▶ _WORK ITEM_:
Collect the lines of the entries where "value" shows up.

______

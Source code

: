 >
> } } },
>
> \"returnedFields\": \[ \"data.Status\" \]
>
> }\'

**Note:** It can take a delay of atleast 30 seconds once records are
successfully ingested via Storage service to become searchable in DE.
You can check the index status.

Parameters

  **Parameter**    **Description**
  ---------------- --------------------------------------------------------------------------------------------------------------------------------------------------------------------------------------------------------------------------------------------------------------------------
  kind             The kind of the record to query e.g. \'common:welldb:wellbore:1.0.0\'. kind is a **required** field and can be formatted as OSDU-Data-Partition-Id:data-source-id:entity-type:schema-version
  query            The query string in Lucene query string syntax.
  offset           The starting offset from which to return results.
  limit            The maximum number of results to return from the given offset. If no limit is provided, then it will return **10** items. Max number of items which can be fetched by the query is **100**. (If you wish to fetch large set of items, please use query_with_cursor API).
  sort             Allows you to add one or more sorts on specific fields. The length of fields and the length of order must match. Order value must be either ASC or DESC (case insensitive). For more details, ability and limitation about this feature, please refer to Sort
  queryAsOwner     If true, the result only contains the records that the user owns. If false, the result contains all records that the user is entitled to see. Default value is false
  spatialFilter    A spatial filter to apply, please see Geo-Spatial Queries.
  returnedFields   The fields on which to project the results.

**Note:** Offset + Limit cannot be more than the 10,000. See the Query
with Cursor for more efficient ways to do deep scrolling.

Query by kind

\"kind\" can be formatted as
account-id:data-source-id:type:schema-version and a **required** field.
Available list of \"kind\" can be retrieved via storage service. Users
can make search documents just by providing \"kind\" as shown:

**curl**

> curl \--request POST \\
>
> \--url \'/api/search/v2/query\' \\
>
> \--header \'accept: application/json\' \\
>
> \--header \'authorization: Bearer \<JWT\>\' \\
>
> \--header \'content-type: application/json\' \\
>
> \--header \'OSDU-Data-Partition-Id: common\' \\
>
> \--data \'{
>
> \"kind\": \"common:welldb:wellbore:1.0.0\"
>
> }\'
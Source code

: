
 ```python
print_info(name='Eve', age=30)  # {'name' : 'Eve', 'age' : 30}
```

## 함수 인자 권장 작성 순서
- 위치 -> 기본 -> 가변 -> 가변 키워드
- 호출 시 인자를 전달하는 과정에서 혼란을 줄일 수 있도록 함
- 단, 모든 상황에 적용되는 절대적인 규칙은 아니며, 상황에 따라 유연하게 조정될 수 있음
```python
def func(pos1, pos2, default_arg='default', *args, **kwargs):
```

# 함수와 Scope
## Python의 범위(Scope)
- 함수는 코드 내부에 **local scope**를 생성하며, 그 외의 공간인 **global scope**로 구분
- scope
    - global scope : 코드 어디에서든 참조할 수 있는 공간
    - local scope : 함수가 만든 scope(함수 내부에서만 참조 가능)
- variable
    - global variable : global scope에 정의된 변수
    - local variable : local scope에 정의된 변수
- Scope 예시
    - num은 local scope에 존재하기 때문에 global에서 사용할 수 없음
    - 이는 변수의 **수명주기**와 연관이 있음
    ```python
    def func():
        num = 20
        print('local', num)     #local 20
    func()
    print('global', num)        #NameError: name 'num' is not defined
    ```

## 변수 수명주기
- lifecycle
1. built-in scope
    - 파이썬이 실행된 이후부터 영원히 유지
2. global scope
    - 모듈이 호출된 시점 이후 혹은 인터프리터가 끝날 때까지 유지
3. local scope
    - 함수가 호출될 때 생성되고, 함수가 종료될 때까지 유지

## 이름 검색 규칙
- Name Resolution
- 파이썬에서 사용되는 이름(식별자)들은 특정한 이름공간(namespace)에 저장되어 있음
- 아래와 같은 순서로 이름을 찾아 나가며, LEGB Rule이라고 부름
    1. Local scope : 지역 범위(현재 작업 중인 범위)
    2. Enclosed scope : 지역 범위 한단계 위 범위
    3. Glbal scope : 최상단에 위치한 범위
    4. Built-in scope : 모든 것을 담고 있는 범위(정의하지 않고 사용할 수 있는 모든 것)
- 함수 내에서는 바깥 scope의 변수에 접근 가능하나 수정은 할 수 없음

______

▶ _OUTPUT OF THE EXERCISE_:
  sort             Allows you to add one or more sorts on specific fields. The length of fields and the length of order must match. Order value must be either ASC or DESC (case insensitive). For more details, ability and limitation about this feature, please refer to Sort
  queryAsOwner     If true, the result only contains the records that the user owns. If false, the result contains all records that the user is entitled to see. Default value is false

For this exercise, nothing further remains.